The manufacturing sector is one of the economy’s most fundamental drivers, as evidenced by the instrumental role it has played in generating economic growth throughout the nation’s history. Manufacturing is once again proving vital as it’s been a significant factor in America’s recovery from the Great Recession. In recent years, the federal government and private sector have introduced initiatives that seek to propel growth in American manufacturing, while also encouraging innovation in the sector. So, how successful have these policy efforts been? What does the future hold for American manufacturing? And how can U.S. institutions build on the momentum of a promising American manufacturing renaissance?
On July 10, Governance Studies at Brookings hosted a half-day conference focused on manufacturing and which policy ideas and reforms could best benefit workforce productivity and innovation in the sector.
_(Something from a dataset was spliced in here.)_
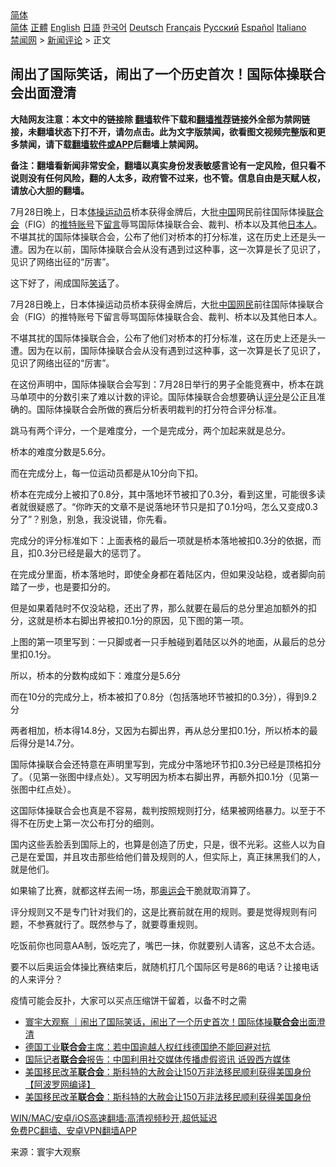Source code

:  <!-- 面包屑导航 --> <div class="breadcrumb"><!-- GTranslate: https://gtranslate.io/ -->  <div class="switcher notranslate">  <div class="selected">  <a href="#" onclick="return false;"> 简体</a>  </div>  <div class="option">  <a href="https://www.bannedbook.org" onclick="doGTranslate('zh-CN|zh-CN');jQuery('div.switcher div.selected a').html(jQuery(this).html());return false;" title="简体中文" class="nturl selected"> 简体</a>  <a href="https://www.bannedbook.org/zh-tw/" onclick="doGTranslate('zh-CN|zh-TW');jQuery('div.switcher div.selected a').html(jQuery(this).html());return false;" title="繁體中文" class="nturl"> 正體</a>  <a href="https://www.bannedbook.org/en/" onclick="doGTranslate('zh-CN|en');jQuery('div.switcher div.selected a').html(jQuery(this).html());return false;" title="English" class="nturl"> English</a>  <a href="https://www.bannedbook.org/ja/" onclick="doGTranslate('zh-CN|ja');jQuery('div.switcher div.selected a').html(jQuery(this).html());return false;" title="日本語" class="nturl"> 日語</a>  <a href="https://www.bannedbook.org/ko/" onclick="doGTranslate('zh-CN|ko');jQuery('div.switcher div.selected a').html(jQuery(this).html());return false;" title="한국어" class="nturl"> 한국어</a>  <a href="https://www.bannedbook.org/de/" onclick="doGTranslate('zh-CN|de');jQuery('div.switcher div.selected a').html(jQuery(this).html());return false;" title="Deutsch" class="nturl"> Deutsch</a>  <a href="https://www.bannedbook.org/fr/" onclick="doGTranslate('zh-CN|fr');jQuery('div.switcher div.selected a').html(jQuery(this).html());return false;" title="Français" class="nturl"> Français</a>  <a href="https://www.bannedbook.org/ru/" onclick="doGTranslate('zh-CN|ru');jQuery('div.switcher div.selected a').html(jQuery(this).html());return false;" title="Русский" class="nturl"> Русский</a>  <a href="https://www.bannedbook.org/es/" onclick="doGTranslate('zh-CN|es');jQuery('div.switcher div.selected a').html(jQuery(this).html());return false;" title="Español" class="nturl"> Español</a>  <a href="https://www.bannedbook.org/it/" onclick="doGTranslate('zh-CN|it');jQuery('div.switcher div.selected a').html(jQuery(this).html());return false;" title="Italiano" class="nturl"> Italiano</a>  </div>  </div>      <div class='breadcrumb-sub'><!-- Breadcrumb NavXT 6.3.0 --> <a href="https://www.bannedbook.org/" class="home">禁闻网</a> &gt; <a href="https://www.bannedbook.org/bnews/comments/" class="category">新闻评论</a> &gt; 正文</div></div><h2>闹出了国际笑话，闹出了一个历史首次！国际体操联合会出面澄清</h2> <p class="notice"><b>大陆网友注意：本文中的链接除 <a href="https://github.com/bannedbook/fanqiang" >翻墙</a>软件下载和<a href="https://github.com/killgcd/justmysocks/blob/master/README.md">翻墙推荐</a>链接外全部为禁网链接，未翻墙状态下打不开，请勿点击。此为文字版禁闻，欲看图文视频完整版和更多禁闻，请下载<a href="https://github.com/bannedbook/fanqiang">翻墙软件或APP</a>后翻墙上禁闻网。</p><p>备注：翻墙看新闻非常安全，翻墙以真实身份发表敏感言论有一定风险，但只看不说则没有任何风险，翻的人太多，政府管不过来，也不管。信息自由是天赋人权，请放心大胆的翻墙。</b></p>  <div class="entry"> <p id="summary">7月28日晚上，日本<a href="https://www.bannedbook.org/bnews/tag/%e4%bd%93%e6%93%8d/" class="st_tag internal_tag" rel="tag" title="标签 体操 下的日志">体操</a><a href="https://www.bannedbook.org/bnews/tag/%E8%BF%90%E5%8A%A8%E5%91%98/" class="st_tag internal_tag" rel="tag" title="标签 运动员 下的日志">运动员</a>桥本获得金牌后，大批<span class='wp_keywordlink_affiliate'><a href="https://www.bannedbook.org/" title="中国" target="_blank">中国</a></span>网民前往国际体操<a href="https://www.bannedbook.org/bnews/tag/%E8%81%94%E5%90%88%E4%BC%9A/" class="st_tag internal_tag" rel="tag" title="标签 联合会 下的日志">联合会</a>（FIG）的<a href="https://www.bannedbook.org/bnews/tag/%E6%8E%A8%E7%89%B9%E8%B4%A6%E5%8F%B7/" class="st_tag internal_tag" rel="tag" title="标签 推特账号 下的日志">推特账号</a>下<span class='wp_keywordlink'><a href="https://www.bannedbook.org/bnews/tougao/" title="留言" target="_blank">留言</a></span>辱骂国际体操联合会、裁判、桥本以及其他<a href="https://www.bannedbook.org/bnews/tag/%e6%97%a5%e6%9c%ac%e4%ba%ba/" class="st_tag internal_tag" rel="tag" title="标签 日本人 下的日志">日本人</a>。不堪其扰的国际体操联合会，公布了他们对桥本的打分标准，这在历史上还是头一遭。因为在以前，国际体操联合会从没有遇到过这种事，这一次算是长了见识了，见识了网络出征的“厉害”。</p> <p>这下好了，闹成国际<a href="https://www.bannedbook.org/bnews/tag/%E7%AC%91%E8%AF%9D/" class="st_tag internal_tag" rel="tag" title="标签 笑话 下的日志">笑话</a>了。</p> <p>7月28日晚上，日本体操运动员桥本获得金牌后，大批<a href="https://www.bannedbook.org/bnews/tag/%E4%B8%AD%E5%9B%BD%E7%BD%91%E6%B0%91/" class="st_tag internal_tag" rel="tag" title="标签 中国网民 下的日志">中国网民</a>前往国际体操联合会（FIG）的推特账号下留言辱骂国际体操联合会、裁判、桥本以及其他日本人。</p> <p>不堪其扰的国际体操联合会，公布了他们对桥本的打分标准，这在历史上还是头一遭。因为在以前，国际体操联合会从没有遇到过这种事，这一次算是长了见识了，见识了网络出征的“厉害”。</p> <p>在这份声明中，国际体操联合会写到：7月28日举行的男子全能竞赛中，桥本在跳马单项中的分数引来了难以计数的评论。国际体操联合会想要确认<a href="https://www.bannedbook.org/bnews/tag/%E8%AF%84%E5%88%86/" class="st_tag internal_tag" rel="tag" title="标签 评分 下的日志">评分</a>是公正且准确的。国际体操联合会所做的赛后分析表明裁判的打分符合评分标准。</p> <p>跳马有两个评分，一个是难度分，一个是完成分，两个加起来就是总分。</p>  <p>桥本的难度分数是5.6分。</p> <p>而在完成分上，每一位运动员都是从10分向下扣。</p> <p>桥本在完成分上被扣了0.8分，其中落地环节被扣了0.3分，看到这里，可能很多读者就很疑惑了。“你昨天的文章不是说落地环节只是扣了0.1分吗，怎么又变成0.3分了”？别急，别急，我没说错，你先看。</p> <p>完成分的评分标准如下：上面表格的最后一项就是桥本落地被扣0.3分的依据，而且，扣0.3分已经是最大的惩罚了。</p> <p>在完成分里面，桥本落地时，即使全身都在着陆区内，但如果没站稳，或者脚向前踏了一步，也是要扣分的。</p> <p>但是如果着陆时不仅没站稳，还出了界，那么就要在最后的总分里追加额外的扣分，这就是桥本右脚出界被扣0.1分的原因，见下图的第一项。</p>  <p>上图的第一项里写到：一只脚或者一只手触碰到着陆区以外的地面，从最后的总分里扣0.1分。</p> <p>所以，桥本的分数构成如下：难度分是5.6分</p> <p>而在10分的完成分上，桥本被扣了0.8分（包括落地环节被扣的0.3分），得到9.2分</p> <p>两者相加，桥本得14.8分，又因为右脚出界，再从总分里扣0.1分，所以桥本的最后得分是14.7分。</p> <p>国际体操联合会还特意在声明里写到，完成分中落地环节扣0.3分已经是顶格扣分了。（见第一张图中绿点处）。又写明因为桥本右脚出界，再额外扣0.1分（见第一张图中红点处）。</p> <p>这国际体操联合会也真是不容易，裁判按照规则打分，结果被网络暴力。以至于不得不在历史上第一次公布打分的细则。</p>  <p>国内这些丢脸丢到国际上的，也算是创造了历史，只是，很不光彩。这些人以为自己是在爱国，并且攻击那些给他们普及规则的人，但实际上，真正抹黑我们的人，就是他们。</p> <p>如果输了比赛，就都这样去闹一场，那<a href="https://www.bannedbook.org/bnews/tag/%E5%A5%A5%E8%BF%90%E4%BC%9A/" class="st_tag internal_tag" rel="tag" title="标签 奥运会 下的日志">奥运会</a>干脆就取消算了。</p> <p>评分规则又不是专门针对我们的，这是比赛前就在用的规则。要是觉得规则有问题，不参赛就行了。既然参与了，就要尊重规则。</p> <p>吃饭前你也同意AA制，饭吃完了，嘴巴一抹，你就要别人请客，这总不太合适。</p> <p>要不以后奥运会体操比赛结束后，就随机打几个国际区号是86的电话？让接电话的人来评分？</p> <p>疫情可能会反扑，大家可以买点压缩饼干留着，以备不时之需</p>  <ul class='op-related-articles' title='相关阅读'> <li><a href='https://www.bannedbook.org/bnews/baitai/20210731/1597611.html' target='_blank'>寰宇大观察 ｜闹出了国际笑话，闹出了一个历史首次！国际体操<b>联合会</b>出面澄清</a></li> <li><a href='https://www.bannedbook.org/bnews/baitai/20210623/1572927.html' target='_blank'>德国工业<b>联合会</b>主席：若中国逾越人权红线德国绝不能回避对抗</a></li> <li><a href='https://www.bannedbook.org/bnews/baitai/20210523/1552215.html' target='_blank'>国际记者<b>联合会</b>报告：中国利用社交媒体传播虚假资讯 诋毁西方媒体</a></li> <li><a href='https://www.bannedbook.org/bnews/cnnews/20210318/1507723.html' target='_blank'>美国移民改革<b>联合会</b>：斯科特的大赦会让150万非法移民顺利获得美国身份【阿波罗网编译】</a></li> <li><a href='https://www.bannedbook.org/bnews/cnnews/20210318/1507721.html' target='_blank'>美国移民改革<b>联合会</b>：斯科特的大赦会让150万非法移民顺利获得美国身份</a></li> </ul> <p class="texttj"> <a href="https://github.com/bannedbook/fanqiang/wiki/V2ray%E6%9C%BA%E5%9C%BA" target="_blank">WIN/MAC/安卓/iOS高速翻墙:高清视频秒开,超低延迟</a><br/> <a href="https://github.com/bannedbook/fanqiang/wiki/%E7%A6%81%E9%97%BB%E7%BD%91%E5%AE%89%E5%8D%93%E7%BF%BB%E5%A2%99%E6%96%B0%E9%97%BBAPP" target="_blank">免费PC翻墙、安卓VPN翻墙APP</a></p><p> 来源：寰宇大观察 </p><a name='sharetosocial'></a>  <div style="margin-bottom:5px;padding-bottom:5px;clear:both"> <div id="archive-pix-1" class="banner-ads"> <!-- AuctionX Display platform tag START --> <div id="26318x728x90x621x_ADSLOT2" clicktrack="%%CLICK_URL_ESC%%"></div> <!-- AuctionX Display platform tag END --> </div> <div id="archive-pix-2" class="banner-ads"> <!-- AuctionX Display platform tag START --> <div id="26315x300x250x621x_ADSLOT2" clicktrack="%%CLICK_URL_ESC%%"></div> <!-- AuctionX Display platform tag END --> </div> </div>  <div id="archive-pix-1" class="banner-ads"> <!-- AuctionX Display platform tag START --> <div id="26318x728x90x621x_ADSLOT3" clicktrack="%%CLICK_URL_ESC%%"></div> <!-- AuctionX Display platform tag END --> </div> </div><!--END ENTRY-->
Executives from Alcoa Inc. and Pfizer Inc. examined innovations that have occurred in their business, and discussed the challenges they face in maintaining a commitment to high quality products in a competitive industry that emphasizes volume and efficiency. They also addressed America’s cultural emphasis on the importance of postsecondary education, noting that many manufacturing jobs do not require even a four-year degree.
Representatives of the Congressional Research Service and IDA Science & Technology Policy Institute discussed the difficulties facing the manufacturing workforce as plant labor becomes increasingly automated.
In the third panel, John White of Taco Inc., the Honorable David Cicilline (D-R.I.) and Governance Studies Fellow Elisabeth Jacobs discussed the phenomenon of workplace education and the role the federal government can play in training the workforce to innovate and improve productivity in the manufacturing sector.